Find the word "type" in the listing. Copy out each line where it occurs.

§

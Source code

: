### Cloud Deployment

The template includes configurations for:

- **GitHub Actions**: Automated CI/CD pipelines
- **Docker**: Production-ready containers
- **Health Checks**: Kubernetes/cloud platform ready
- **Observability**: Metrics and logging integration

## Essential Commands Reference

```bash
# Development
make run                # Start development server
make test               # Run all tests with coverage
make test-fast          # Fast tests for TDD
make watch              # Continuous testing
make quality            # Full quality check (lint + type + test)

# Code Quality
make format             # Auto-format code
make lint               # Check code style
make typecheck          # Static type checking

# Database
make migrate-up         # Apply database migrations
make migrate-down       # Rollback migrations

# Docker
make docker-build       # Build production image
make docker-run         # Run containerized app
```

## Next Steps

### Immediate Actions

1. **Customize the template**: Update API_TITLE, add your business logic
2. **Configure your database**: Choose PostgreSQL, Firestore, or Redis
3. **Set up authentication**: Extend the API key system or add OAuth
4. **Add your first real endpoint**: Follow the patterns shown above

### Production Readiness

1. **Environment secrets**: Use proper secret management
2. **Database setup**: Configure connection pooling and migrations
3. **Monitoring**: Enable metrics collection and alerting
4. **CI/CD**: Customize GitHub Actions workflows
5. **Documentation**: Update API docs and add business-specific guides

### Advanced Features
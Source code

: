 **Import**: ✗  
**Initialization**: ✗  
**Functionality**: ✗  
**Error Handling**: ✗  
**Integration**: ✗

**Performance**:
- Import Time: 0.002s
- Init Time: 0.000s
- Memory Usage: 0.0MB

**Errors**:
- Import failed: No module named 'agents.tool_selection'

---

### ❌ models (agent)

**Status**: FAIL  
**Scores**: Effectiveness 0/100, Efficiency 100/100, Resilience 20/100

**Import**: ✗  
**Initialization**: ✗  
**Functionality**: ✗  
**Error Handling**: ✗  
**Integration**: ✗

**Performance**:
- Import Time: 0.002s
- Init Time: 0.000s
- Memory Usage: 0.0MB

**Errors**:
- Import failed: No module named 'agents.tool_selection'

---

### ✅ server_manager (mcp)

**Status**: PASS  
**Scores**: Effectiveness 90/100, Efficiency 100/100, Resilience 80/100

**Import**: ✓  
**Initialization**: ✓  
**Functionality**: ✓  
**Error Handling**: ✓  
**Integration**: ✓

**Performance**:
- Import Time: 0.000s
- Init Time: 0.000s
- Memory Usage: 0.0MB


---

§

● **Answer to this problem**
make quality            # Full quality check (lint + type + test)
make typecheck          # Static type checking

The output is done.